For today’s blog I wanted to share with you a new metaphysical article from the Federal Committee on Publication site. This blog is about a December trip that Christian Scientists from Delaware took to visit Capitol Hill to talk to their representatives about a legislative effort  to promote an exemption to purchase health insurance as required by the Affordable Care Act. Josephine Bayard, an interior designer and owner of Plain and Fancy Interiors in Wilmington, initially felt a strong resistance to making the trip. She writes about how she worked through her sense of “I didn’t want to go” and ended up finishing the day thinking, “I’m glad I went.” This article can be found here: From “I didn’t want to go to I’m glad I went”: armed with spiritual clarity on Capitol Hill and is written by Josephine Bayard.

I didn’t want to go.

For so long I had felt inadequate, uninformed, and unwilling to try to represent Christian Science publicly. Finally, Christ broke through that resistance with the thought that Mrs. Eddy asked members to show up for various assignments on short notice regardless of their resume, obligations at home, or lack of self-confidence. I have always admired those early workers and now it was my turn.

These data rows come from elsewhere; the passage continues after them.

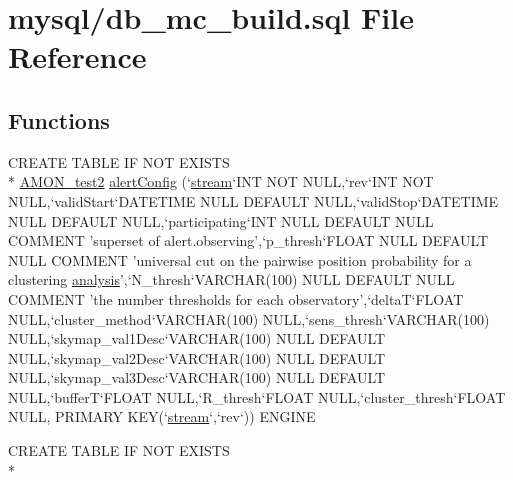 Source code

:\hypertarget{db__mc__build_8sql}{\section{mysql/db\-\_\-mc\-\_\-build.sql File Reference}
\label{db__mc__build_8sql}
}
\subsection*{Functions}
\begin{DoxyCompactItemize}
\item 
C\-R\-E\-A\-T\-E T\-A\-B\-L\-E I\-F N\-O\-T E\-X\-I\-S\-T\-S \\*
\hyperlink{db__mc__build_8sql_a19c21c59303d8b6591b92240ff7de1d5}{A\-M\-O\-N\-\_\-test2} \hyperlink{db__mc__build_8sql_a59c95167d94d5f5b33fb03d5d96d7af9}{alert\-Config} (`\hyperlink{db__mc__build_8sql_a67b7e9fc922cbf49b5ae3124240f4188}{stream}`I\-N\-T N\-O\-T N\-U\-L\-L,`rev`I\-N\-T N\-O\-T N\-U\-L\-L,`valid\-Start`D\-A\-T\-E\-T\-I\-M\-E N\-U\-L\-L D\-E\-F\-A\-U\-L\-T N\-U\-L\-L,`valid\-Stop`D\-A\-T\-E\-T\-I\-M\-E N\-U\-L\-L D\-E\-F\-A\-U\-L\-T N\-U\-L\-L,`participating`I\-N\-T N\-U\-L\-L D\-E\-F\-A\-U\-L\-T N\-U\-L\-L C\-O\-M\-M\-E\-N\-T 'superset of alert.\-observing',`p\-\_\-thresh`F\-L\-O\-A\-T N\-U\-L\-L D\-E\-F\-A\-U\-L\-T N\-U\-L\-L C\-O\-M\-M\-E\-N\-T 'universal cut on the pairwise position probability for a clustering \hyperlink{db__mc__build_8sql_aa58c5a0f4948ad11fd4eaaba444e9e22}{analysis}',`N\-\_\-thresh`V\-A\-R\-C\-H\-A\-R(100) N\-U\-L\-L D\-E\-F\-A\-U\-L\-T N\-U\-L\-L C\-O\-M\-M\-E\-N\-T 'the number thresholds for each observatory',`delta\-T`F\-L\-O\-A\-T N\-U\-L\-L,`cluster\-\_\-method`V\-A\-R\-C\-H\-A\-R(100) N\-U\-L\-L,`sens\-\_\-thresh`V\-A\-R\-C\-H\-A\-R(100) N\-U\-L\-L,`skymap\-\_\-val1\-Desc`V\-A\-R\-C\-H\-A\-R(100) N\-U\-L\-L D\-E\-F\-A\-U\-L\-T N\-U\-L\-L,`skymap\-\_\-val2\-Desc`V\-A\-R\-C\-H\-A\-R(100) N\-U\-L\-L D\-E\-F\-A\-U\-L\-T N\-U\-L\-L,`skymap\-\_\-val3\-Desc`V\-A\-R\-C\-H\-A\-R(100) N\-U\-L\-L D\-E\-F\-A\-U\-L\-T N\-U\-L\-L,`buffer\-T`F\-L\-O\-A\-T N\-U\-L\-L,`R\-\_\-thresh`F\-L\-O\-A\-T N\-U\-L\-L,`cluster\-\_\-thresh`F\-L\-O\-A\-T N\-U\-L\-L, P\-R\-I\-M\-A\-R\-Y K\-E\-Y(`\hyperlink{db__mc__build_8sql_a67b7e9fc922cbf49b5ae3124240f4188}{stream}`,`rev`)) E\-N\-G\-I\-N\-E
\item 
C\-R\-E\-A\-T\-E T\-A\-B\-L\-E I\-F N\-O\-T E\-X\-I\-S\-T\-S \\*

\end{DoxyCompactItemize}
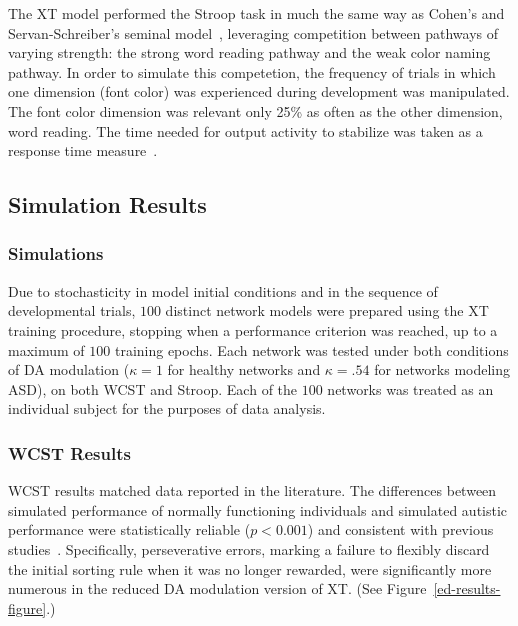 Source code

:The XT model performed the Stroop task in much the same way as Cohen's and Servan-Schreiber's seminal model~\cite{CohenJD:1990:Stroop}, leveraging competition between pathways of varying strength: the strong word reading pathway and the weak color naming pathway. In order to simulate this competetion, the frequency of trials in which one dimension (font color) was experienced during development was manipulated. The font color dimension was relevant only 25\% as often as the other dimension, word reading. The time needed for output activity to stabilize was taken as a response time measure~\cite{RougierNP:2005:XT}.

\subsection{Simulation Results}

\subsubsection{Simulations} 
Due to stochasticity in model initial conditions and in the sequence of developmental trials, $100$ distinct network models were prepared using the XT training procedure, stopping when a performance criterion was reached, up to a maximum of $100$ training epochs.  Each network was tested under both conditions of DA modulation ($\kappa = 1$ for healthy networks and $\kappa = .54$ for networks modeling ASD), on both WCST and Stroop. Each of the $100$ networks was treated as an individual subject for the purposes of data analysis.

\subsubsection{WCST Results} 
WCST results matched data reported in the literature. The differences between simulated performance of normally functioning individuals and simulated autistic performance were statistically reliable ($p < 0.001$) and consistent with previous studies~\cite{PriorMR:1990:AutismWCST,Ozonoff:1999:AutismStroopWCST,MinshewNJ:2002:AutismWCST}. Specifically, perseverative errors, marking a failure to flexibly discard the initial sorting rule when it was no longer rewarded, were significantly more numerous in the reduced DA modulation version of XT. (See Figure~\ref{ed-results-figure}.)

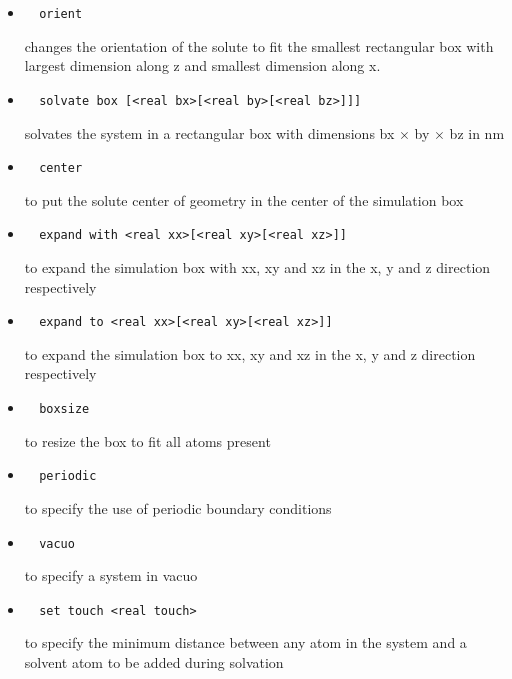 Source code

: \begin{itemize}
\item
\begin{verbatim}
  orient
\end{verbatim}
changes the orientation of the solute to fit the smallest rectangular
box with largest dimension along z and smallest dimension along x.

\item
\begin{verbatim}
  solvate box [<real bx>[<real by>[<real bz>]]]
\end{verbatim}
solvates the system in a rectangular box with dimensions 
bx $\times$ by $\times$ bz in nm

\item
\begin{verbatim}
  center
\end{verbatim}
to put the solute center of geometry in the center of the
simulation box

\item
\begin{verbatim}
  expand with <real xx>[<real xy>[<real xz>]]
\end{verbatim}
to expand the simulation box with xx, xy and xz in the
x, y and z direction respectively

\item
\begin{verbatim}
  expand to <real xx>[<real xy>[<real xz>]]
\end{verbatim}
to expand the simulation box to xx, xy and xz in the
x, y and z direction respectively

\item
\begin{verbatim}
  boxsize
\end{verbatim}
to resize the box to fit all atoms present

\item
\begin{verbatim}
  periodic
\end{verbatim}
to specify the use of periodic boundary conditions

\item
\begin{verbatim}
  vacuo
\end{verbatim}
to specify a system in vacuo

\item
\begin{verbatim}
  set touch <real touch>
\end{verbatim}
to specify the minimum distance between any atom in
the system and a solvent atom to be added during solvation


\end{itemize}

Alfred Farlow’s metaphysical points were surprisingly relevant in 2013! His mention of fairness and justice struck me as all that we are asking of our legislators in their provisions for Christian Scientists. Considering our Constitution, fairness and justice are not too much to ask, and this strengthened my resolve and confidence in our mission.

His reminders to stay awake did keep me focused when my mind wandered during discussion of political ramifications. I could feel myself beginning to daydream about the artistry of the architecture, and lovely lunch we had shared. Very quickly Farlow’s words came to me, “my usefulness to the Cause is in proportion to my wakefulness.”

In preparing for the day, I noticed the story of the man healed of a withered hand in the lesson. I felt the Christ calling me to “stand forth” – stand up for what I knew to be the Truth, and “stretch forth” – extend my conviction beyond my comfort zone, trusting the Comforter, in the zone of divine Love, to govern man. Bearing witness to the patience and persistence of the Federal Office as it performs its vital work with our Congressmen and women, was evidence that the restoration of justice and fairness was and is going on.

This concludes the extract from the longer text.